[[ Dataset, beginning ]]

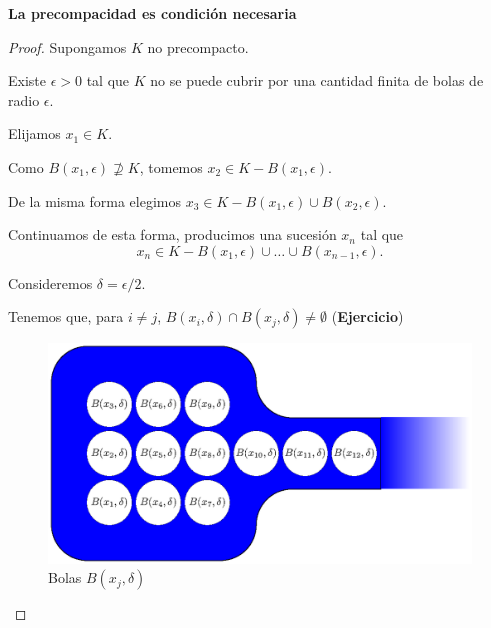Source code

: \documentclass[a4,portrait]{seminar}
\newtheorem{thm}{Teorema}
\begin{document}
\begin{slide*}
\begin{center}
{\large \textbf{La precompacidad es condici\'on necesaria}}
\end{center}

\begin{proof}
\setlength{\parskip}{2\parskip}


Supongamos  $K$ no  precompacto.


Existe $\epsilon>0$ tal que $K$ no se puede cubrir por una
cantidad finita de bolas de radio $\epsilon$.

Elijamos $x_1\in K$.

Como $B(x_1,\epsilon)\nsupseteq K$, tomemos $x_2\in
K-B(x_1,\epsilon)$.


De la misma forma elegimos $x_3\in K-B(x_1,\epsilon)\cup
B(x_2,\epsilon)$.

Continuamos de esta forma, producimos una sucesi\'on $x_n$ tal que
\[
    x_n\in K-B(x_1,\epsilon)\cup\dots\cup B(x_{n-1},\epsilon).
\]

Consideremos $\delta=\epsilon/2$.

Tenemos que, para $i\neq j$, $B(x_i,\delta)\cap
B(x_j,\delta)\neq\emptyset$ (\textbf{Ejercicio})



\setlength{\unitlength}{40mm}
\begin{figure}[h]
    \includegraphics[height=1\unitlength,width=1.8314\unitlength]{figura2.eps}
\caption{Bolas $B(x_j,\delta)$}\label{bolitas}
\end{figure}



\end{proof}
\end{slide*}
\end{document}
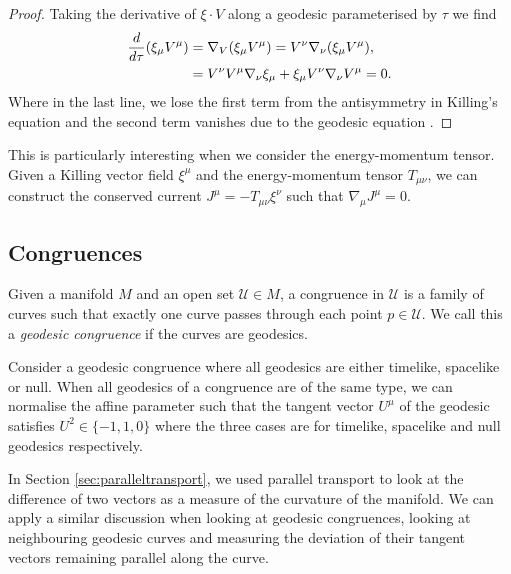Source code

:\begin{proof}
Taking the derivative of $\xi \cdot V$ along a geodesic parameterised by $\tau$ we find
\begin{equation*}
  \begin{aligned}
    	\frac{d }{d \tau} (\xi_\mu V^\mu) &= \nabla_V (\xi_\mu V^\mu) =  V^\nu \nabla_\nu (\xi_\mu V^\mu), \\
    	&= V^\nu V^\mu \nabla_\nu \xi_{\mu} + \xi_{\mu}  V^\nu \nabla_\nu V^\mu = 0.
  \end{aligned}
\end{equation*}
Where in the last line, we lose the first term from the antisymmetry in Killing's equation  and the second term vanishes due to the geodesic equation .
\end{proof}

This is particularly interesting when we consider the energy-momentum tensor. Given a Killing vector field $\xi^\mu$ and the energy-momentum tensor $T_{\mu \nu}$, we can construct the conserved current $J^\mu = -T_{\mu \nu} \xi^\nu$ such that $\nabla_\mu J^\mu = 0$.

\subsection{Congruences}
\label{sec:congruences}

\begin{defn}
	Given a manifold $M$ and an open set $\mathcal{U} \in M$, a congruence in $\mathcal{U}$ is a family of curves such that exactly one curve passes through each point $p \in \mathcal{U}$. We call this a \emph{geodesic congruence} if the curves are geodesics. 
\end{defn}

Consider a geodesic congruence where all geodesics are either timelike, spacelike or null. When all geodesics of a congruence are of the same type, we can normalise the affine parameter such that the tangent vector $U^\mu$ of the geodesic satisfies $U^2 \in \{-1,1,0\}$ where the three cases are for timelike, spacelike and null geodesics respectively.

In Section \ref{sec:paralleltransport}, we used parallel transport to look at the difference of two vectors as a measure of the curvature of the manifold. We can apply a similar discussion when looking at geodesic congruences, looking at neighbouring geodesic curves and measuring the deviation of their tangent vectors remaining parallel along the curve.

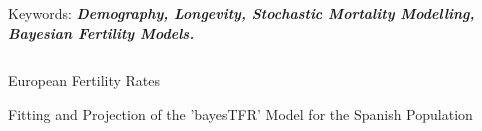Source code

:\documentclass[]{beamer}
\begin{document}
\begin{frame}{\vspace{1ex}\hfill Keywords: \bfseries \textit{Demography, Longevity, Stochastic Mortality Modelling, Bayesian Fertility Models.}}
\begin{columns}[t]
\begin{block}{European Fertility Rates}
\begin{minipage}{.98\columnwidth}
\begin{block}{Fitting and Projection of the ’bayesTFR’ Model for the Spanish Population}
\begin{figure}[h]
\end{figure}
\end{block}
\end{minipage}
\vspace{-1.75cm}
		\end{block}
		
		\vspace{-0.5cm}

\end{columns}
\end{frame}
\end{document}
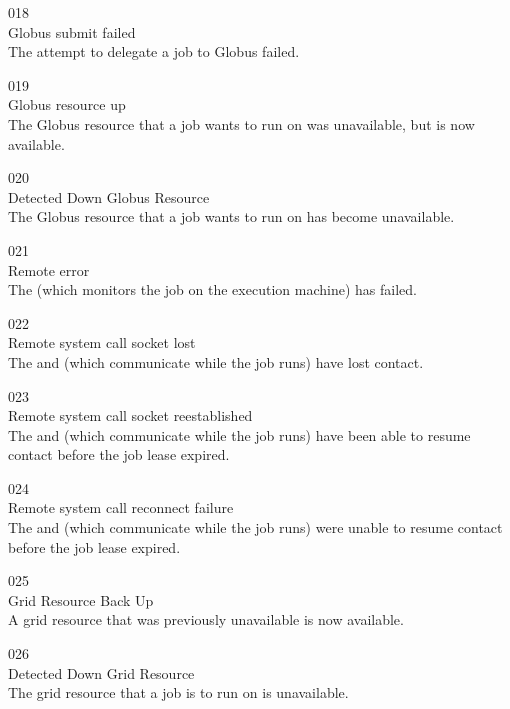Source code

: \noindent{} 018 \\
 Globus submit failed \\
 The attempt to delegate a job to Globus
failed. 

\noindent{} 019 \\
 Globus resource up \\
 The Globus resource that a job wants to run
on was unavailable, but is now available.

\noindent{} 020 \\
 Detected Down Globus Resource \\
 The Globus resource that a job wants to run
on has become unavailable. 

\noindent{} 021 \\
 Remote error \\
 The  (which monitors the job
on the execution machine) has failed.

\noindent{} 022 \\
 Remote system call socket lost \\
 The  and 
(which communicate while the job runs) have lost contact.

\noindent{} 023 \\
 Remote system call socket reestablished \\
 The  and 
(which communicate while the job runs) have been able to resume
contact before the job lease expired.

\noindent{} 024 \\
 Remote system call reconnect failure \\
 The  and 
(which communicate while the job runs) were unable to resume
contact before the job lease expired.

\noindent{} 025 \\
 Grid Resource Back Up \\
 A grid resource that was previously
unavailable is now available.

\noindent{} 026 \\
 Detected Down Grid Resource \\
 The grid resource that a job is to
run on is unavailable.

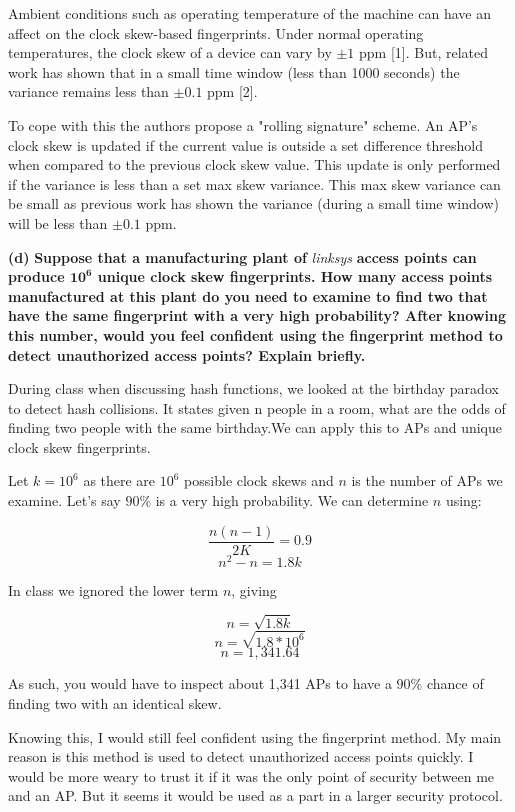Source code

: \documentclass[11pt]{article}
\renewcommand\part[1]{\vspace{.10in}\textbf{(#1)}}
\begin{document}
Ambient conditions such as operating temperature of the machine can have an affect on the clock skew-based fingerprints. Under normal operating temperatures, the clock skew of a device can vary by $\pm1$ ppm [1]. But, related work has shown that in a small time window (less than 1000 seconds) the variance remains less than $\pm0.1$ ppm [2].

To cope with this the authors propose a "rolling signature" scheme. An AP's clock skew is updated if the current value is outside a set difference threshold when compared to the previous clock skew value. This update is only performed if the variance is less than a set max skew variance. This max skew variance can be small as previous work has shown the variance (during a small time window) will be less than $\pm0.1$ ppm.

\part{d} \textbf{Suppose that a manufacturing plant of} \textit{linksys} \textbf{access points can produce $\mathbf{10^6}$ unique clock skew fingerprints. How many access points manufactured at this plant do you need to examine to find two that have the same fingerprint with a very high probability? After knowing this number, would you feel confident using the fingerprint method to detect unauthorized access points? Explain briefly.}

During class when discussing hash functions, we looked at the birthday paradox to detect hash collisions. It states given n people in a room, what are the odds of finding two people with the same birthday.We can apply this to APs and unique clock skew fingerprints.

Let $k = 10^6$ as there are $10^6$ possible clock skews and $n$ is the number of APs we examine. Let's say $90\%$ is a very high probability. We can determine $n$ using:

$$\frac{n(n-1)}{2K} = 0.9$$
$$n^2 - n = 1.8k$$

In class we ignored the lower term $n$, giving

$$n = \sqrt{1.8k}$$
$$n = \sqrt{1.8 * 10^6}$$
$$n = 1,341.64$$

As such, you would have to inspect about 1,341 APs to have a $90\%$ chance of finding two with an identical skew.

Knowing this, I would still feel confident using the fingerprint method. My main reason is this method is used to detect unauthorized access points quickly. I would be more weary to trust it if it was the only point of security between me and an AP. But it seems it would be used as a part in a larger security protocol. 
\end{document}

[[ Dataset, end ]]

> _Directions for this task_
Show all lines above containing "Killing".

> _Expected output_
Where in the last line, we lose the first term from the antisymmetry in Killing's equation  and the second term vanishes due to the geodesic equation .
This is particularly interesting when we consider the energy-momentum tensor. Given a Killing vector field $\xi^\mu$ and the energy-momentum tensor $T_{\mu \nu}$, we can construct the conserved current $J^\mu = -T_{\mu \nu} \xi^\nu$ such that $\nabla_\mu J^\mu = 0$.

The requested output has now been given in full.